* **Provided data**

****************************************

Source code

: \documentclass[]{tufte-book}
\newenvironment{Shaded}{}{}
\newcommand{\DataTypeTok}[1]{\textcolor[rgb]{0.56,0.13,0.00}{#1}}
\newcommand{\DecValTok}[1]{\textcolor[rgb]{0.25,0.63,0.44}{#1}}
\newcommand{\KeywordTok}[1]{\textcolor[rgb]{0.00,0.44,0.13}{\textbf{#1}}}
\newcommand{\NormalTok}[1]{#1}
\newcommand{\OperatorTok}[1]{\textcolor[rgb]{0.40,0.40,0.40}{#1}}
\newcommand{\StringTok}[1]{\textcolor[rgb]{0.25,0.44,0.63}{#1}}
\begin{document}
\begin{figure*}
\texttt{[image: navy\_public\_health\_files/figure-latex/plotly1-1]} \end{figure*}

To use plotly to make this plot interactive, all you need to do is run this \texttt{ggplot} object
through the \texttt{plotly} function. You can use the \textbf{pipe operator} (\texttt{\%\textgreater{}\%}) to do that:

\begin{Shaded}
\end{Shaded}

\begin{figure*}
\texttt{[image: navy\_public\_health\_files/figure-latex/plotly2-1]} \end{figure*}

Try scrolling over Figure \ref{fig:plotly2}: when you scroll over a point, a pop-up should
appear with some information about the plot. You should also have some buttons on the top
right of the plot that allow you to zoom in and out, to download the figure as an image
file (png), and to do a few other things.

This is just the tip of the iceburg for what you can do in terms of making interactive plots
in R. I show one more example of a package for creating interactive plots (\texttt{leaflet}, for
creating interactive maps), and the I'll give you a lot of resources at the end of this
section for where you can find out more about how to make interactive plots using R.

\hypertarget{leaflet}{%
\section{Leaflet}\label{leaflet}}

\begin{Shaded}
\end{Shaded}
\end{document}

****************************************

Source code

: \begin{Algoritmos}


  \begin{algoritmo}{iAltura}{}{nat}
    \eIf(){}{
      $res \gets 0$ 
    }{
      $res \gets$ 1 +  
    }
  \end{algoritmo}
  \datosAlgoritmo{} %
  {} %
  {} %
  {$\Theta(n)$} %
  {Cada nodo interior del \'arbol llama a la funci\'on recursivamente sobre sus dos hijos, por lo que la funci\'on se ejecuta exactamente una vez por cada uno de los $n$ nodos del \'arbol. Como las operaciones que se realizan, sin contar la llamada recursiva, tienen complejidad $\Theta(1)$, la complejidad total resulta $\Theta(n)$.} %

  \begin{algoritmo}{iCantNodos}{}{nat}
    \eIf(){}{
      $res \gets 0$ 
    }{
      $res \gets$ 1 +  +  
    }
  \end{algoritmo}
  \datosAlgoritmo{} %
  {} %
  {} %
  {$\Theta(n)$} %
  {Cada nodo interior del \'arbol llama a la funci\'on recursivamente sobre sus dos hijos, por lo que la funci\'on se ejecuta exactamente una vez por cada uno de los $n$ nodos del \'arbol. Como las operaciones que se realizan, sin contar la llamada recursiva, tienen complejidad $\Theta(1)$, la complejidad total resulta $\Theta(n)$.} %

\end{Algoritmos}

****************************************

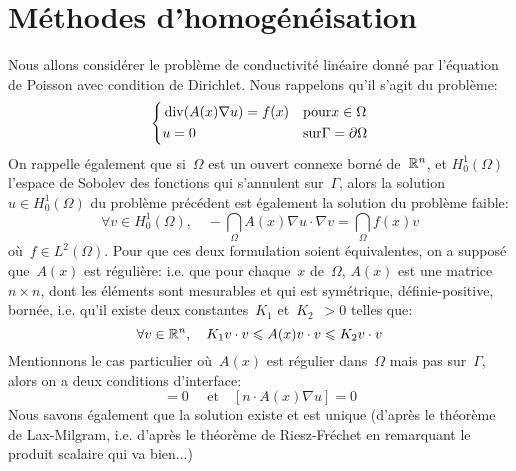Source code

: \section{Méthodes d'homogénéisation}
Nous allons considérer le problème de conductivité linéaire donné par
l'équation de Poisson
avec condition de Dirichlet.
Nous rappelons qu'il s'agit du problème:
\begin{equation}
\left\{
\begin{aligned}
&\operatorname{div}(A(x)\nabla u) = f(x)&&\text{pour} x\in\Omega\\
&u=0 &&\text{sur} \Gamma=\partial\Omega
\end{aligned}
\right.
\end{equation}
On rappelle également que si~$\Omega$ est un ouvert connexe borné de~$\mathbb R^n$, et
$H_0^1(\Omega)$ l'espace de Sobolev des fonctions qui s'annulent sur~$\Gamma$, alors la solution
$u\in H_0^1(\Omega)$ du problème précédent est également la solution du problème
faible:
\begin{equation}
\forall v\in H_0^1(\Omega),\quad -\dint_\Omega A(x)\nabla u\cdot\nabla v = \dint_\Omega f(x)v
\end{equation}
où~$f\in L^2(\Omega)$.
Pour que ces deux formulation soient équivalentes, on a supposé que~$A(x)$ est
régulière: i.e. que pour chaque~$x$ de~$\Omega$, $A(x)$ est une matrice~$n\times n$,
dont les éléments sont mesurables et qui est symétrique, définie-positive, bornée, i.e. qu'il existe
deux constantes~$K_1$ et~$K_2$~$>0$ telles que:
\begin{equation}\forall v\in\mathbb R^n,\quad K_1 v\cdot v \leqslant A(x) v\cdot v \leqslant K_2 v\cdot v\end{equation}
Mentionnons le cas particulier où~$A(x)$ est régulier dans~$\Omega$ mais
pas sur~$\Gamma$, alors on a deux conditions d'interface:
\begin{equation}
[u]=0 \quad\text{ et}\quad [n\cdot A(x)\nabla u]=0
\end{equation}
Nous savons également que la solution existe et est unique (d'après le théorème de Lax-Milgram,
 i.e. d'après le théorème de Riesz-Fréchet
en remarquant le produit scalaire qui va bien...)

****************************************

* **Your task**
Taking the material above, extract exactly and only the lines from the line with "l'équation de Poisson" to the line with "où~$f\in L^2(\Omega)$.", inclusive of both.

* **Written response**
l'équation de Poisson
avec condition de Dirichlet.
Nous rappelons qu'il s'agit du problème:
\begin{equation}
\left\{
\begin{aligned}
&\operatorname{div}(A(x)\nabla u) = f(x)&&\text{pour} x\in\Omega\\
&u=0 &&\text{sur} \Gamma=\partial\Omega
\end{aligned}
\right.
\end{equation}
On rappelle également que si~$\Omega$ est un ouvert connexe borné de~$\mathbb R^n$, et
$H_0^1(\Omega)$ l'espace de Sobolev des fonctions qui s'annulent sur~$\Gamma$, alors la solution
$u\in H_0^1(\Omega)$ du problème précédent est également la solution du problème
faible:
\begin{equation}
\forall v\in H_0^1(\Omega),\quad -\dint_\Omega A(x)\nabla u\cdot\nabla v = \dint_\Omega f(x)v
\end{equation}
où~$f\in L^2(\Omega)$.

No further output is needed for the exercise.